_Problem_: Quote exactly the lines from the start of the entries to the one with "운영체제의 핵심 부분**이다.", both ends included.

_Records shown_:
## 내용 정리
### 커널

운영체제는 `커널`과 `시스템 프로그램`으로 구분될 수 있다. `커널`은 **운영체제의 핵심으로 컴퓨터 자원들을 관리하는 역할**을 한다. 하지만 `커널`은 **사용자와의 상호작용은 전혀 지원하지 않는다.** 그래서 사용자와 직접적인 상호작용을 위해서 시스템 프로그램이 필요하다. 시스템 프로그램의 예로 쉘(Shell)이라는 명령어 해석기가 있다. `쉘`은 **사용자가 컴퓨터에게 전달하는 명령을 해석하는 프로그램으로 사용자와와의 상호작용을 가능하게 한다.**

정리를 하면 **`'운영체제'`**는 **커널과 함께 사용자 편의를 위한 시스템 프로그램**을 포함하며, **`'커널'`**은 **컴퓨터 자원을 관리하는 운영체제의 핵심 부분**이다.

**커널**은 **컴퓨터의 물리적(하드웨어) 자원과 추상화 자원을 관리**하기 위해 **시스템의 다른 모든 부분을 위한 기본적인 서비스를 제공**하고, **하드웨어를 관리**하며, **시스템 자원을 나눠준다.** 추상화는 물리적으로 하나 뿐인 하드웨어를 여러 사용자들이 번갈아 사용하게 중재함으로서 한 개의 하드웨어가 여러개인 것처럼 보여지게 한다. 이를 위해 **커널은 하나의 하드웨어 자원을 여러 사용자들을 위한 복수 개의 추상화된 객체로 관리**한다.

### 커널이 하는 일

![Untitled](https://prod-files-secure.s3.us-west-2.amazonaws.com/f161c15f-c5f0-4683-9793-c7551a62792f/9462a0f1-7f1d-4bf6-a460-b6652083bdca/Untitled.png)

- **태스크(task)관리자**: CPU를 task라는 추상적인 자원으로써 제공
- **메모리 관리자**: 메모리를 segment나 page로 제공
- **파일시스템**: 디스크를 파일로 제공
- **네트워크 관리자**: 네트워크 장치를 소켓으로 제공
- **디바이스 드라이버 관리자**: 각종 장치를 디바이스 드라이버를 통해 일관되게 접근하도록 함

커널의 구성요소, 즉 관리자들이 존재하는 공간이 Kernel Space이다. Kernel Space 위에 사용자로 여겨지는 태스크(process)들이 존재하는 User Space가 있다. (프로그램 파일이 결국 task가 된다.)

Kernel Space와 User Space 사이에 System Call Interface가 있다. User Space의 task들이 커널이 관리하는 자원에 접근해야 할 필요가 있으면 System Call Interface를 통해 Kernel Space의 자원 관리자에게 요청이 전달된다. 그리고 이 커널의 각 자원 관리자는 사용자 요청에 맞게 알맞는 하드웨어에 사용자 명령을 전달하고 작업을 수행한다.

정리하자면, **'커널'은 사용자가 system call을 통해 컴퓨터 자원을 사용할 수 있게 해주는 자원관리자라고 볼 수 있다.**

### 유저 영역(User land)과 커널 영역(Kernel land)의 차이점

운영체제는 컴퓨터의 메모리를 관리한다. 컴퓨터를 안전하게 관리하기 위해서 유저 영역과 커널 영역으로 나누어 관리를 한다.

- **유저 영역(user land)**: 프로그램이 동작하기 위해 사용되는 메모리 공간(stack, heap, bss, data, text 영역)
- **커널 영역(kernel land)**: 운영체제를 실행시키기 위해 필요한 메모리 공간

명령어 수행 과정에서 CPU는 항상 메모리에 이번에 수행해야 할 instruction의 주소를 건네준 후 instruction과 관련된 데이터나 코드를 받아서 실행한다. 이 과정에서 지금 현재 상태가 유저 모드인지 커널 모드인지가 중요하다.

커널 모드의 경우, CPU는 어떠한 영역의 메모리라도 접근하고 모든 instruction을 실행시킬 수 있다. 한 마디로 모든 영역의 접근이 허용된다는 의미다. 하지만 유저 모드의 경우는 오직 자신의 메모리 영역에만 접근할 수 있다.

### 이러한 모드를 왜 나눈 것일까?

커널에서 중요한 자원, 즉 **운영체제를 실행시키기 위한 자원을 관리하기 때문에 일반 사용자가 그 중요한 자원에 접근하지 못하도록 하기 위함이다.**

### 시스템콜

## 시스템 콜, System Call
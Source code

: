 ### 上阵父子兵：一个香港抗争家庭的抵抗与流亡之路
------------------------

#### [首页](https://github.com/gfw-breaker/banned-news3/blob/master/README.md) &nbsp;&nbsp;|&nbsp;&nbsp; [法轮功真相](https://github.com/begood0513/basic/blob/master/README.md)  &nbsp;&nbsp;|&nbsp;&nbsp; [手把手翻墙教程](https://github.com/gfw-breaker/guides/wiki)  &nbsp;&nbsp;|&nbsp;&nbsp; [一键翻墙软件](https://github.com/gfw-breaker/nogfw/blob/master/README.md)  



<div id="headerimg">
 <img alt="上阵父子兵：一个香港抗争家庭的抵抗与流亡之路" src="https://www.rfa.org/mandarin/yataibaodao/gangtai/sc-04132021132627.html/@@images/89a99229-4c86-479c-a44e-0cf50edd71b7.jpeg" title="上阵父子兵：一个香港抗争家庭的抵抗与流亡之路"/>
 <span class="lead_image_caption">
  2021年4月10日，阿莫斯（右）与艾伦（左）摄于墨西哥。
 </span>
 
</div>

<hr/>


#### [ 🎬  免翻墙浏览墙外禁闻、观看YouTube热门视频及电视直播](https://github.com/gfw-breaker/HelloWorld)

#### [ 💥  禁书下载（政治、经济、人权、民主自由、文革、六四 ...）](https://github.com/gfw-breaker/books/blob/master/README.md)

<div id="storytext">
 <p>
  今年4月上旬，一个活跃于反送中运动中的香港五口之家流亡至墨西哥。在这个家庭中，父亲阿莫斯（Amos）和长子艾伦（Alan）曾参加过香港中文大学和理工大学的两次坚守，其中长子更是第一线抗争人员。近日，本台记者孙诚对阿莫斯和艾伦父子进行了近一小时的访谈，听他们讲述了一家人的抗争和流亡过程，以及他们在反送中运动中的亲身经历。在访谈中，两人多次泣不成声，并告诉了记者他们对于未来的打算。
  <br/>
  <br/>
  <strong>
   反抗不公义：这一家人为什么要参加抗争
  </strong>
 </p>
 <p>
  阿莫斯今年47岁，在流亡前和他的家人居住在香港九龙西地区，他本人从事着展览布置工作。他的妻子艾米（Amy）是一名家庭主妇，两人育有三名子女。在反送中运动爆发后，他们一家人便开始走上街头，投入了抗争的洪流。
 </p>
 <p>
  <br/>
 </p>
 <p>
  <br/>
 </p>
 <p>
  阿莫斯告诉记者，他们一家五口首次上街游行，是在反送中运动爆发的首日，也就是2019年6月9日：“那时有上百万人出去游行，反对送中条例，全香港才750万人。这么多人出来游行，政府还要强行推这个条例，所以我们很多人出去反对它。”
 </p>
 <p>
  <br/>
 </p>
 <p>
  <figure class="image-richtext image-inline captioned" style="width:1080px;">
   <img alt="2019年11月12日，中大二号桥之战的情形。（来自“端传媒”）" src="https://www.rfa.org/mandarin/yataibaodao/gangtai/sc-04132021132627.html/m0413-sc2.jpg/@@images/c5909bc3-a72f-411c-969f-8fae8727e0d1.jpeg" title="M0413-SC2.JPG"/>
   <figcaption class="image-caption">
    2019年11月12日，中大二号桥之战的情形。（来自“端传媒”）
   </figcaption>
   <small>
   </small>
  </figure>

_Solution to this exercise_:
## 내용 정리
### 커널

운영체제는 `커널`과 `시스템 프로그램`으로 구분될 수 있다. `커널`은 **운영체제의 핵심으로 컴퓨터 자원들을 관리하는 역할**을 한다. 하지만 `커널`은 **사용자와의 상호작용은 전혀 지원하지 않는다.** 그래서 사용자와 직접적인 상호작용을 위해서 시스템 프로그램이 필요하다. 시스템 프로그램의 예로 쉘(Shell)이라는 명령어 해석기가 있다. `쉘`은 **사용자가 컴퓨터에게 전달하는 명령을 해석하는 프로그램으로 사용자와와의 상호작용을 가능하게 한다.**

정리를 하면 **`'운영체제'`**는 **커널과 함께 사용자 편의를 위한 시스템 프로그램**을 포함하며, **`'커널'`**은 **컴퓨터 자원을 관리하는 운영체제의 핵심 부분**이다.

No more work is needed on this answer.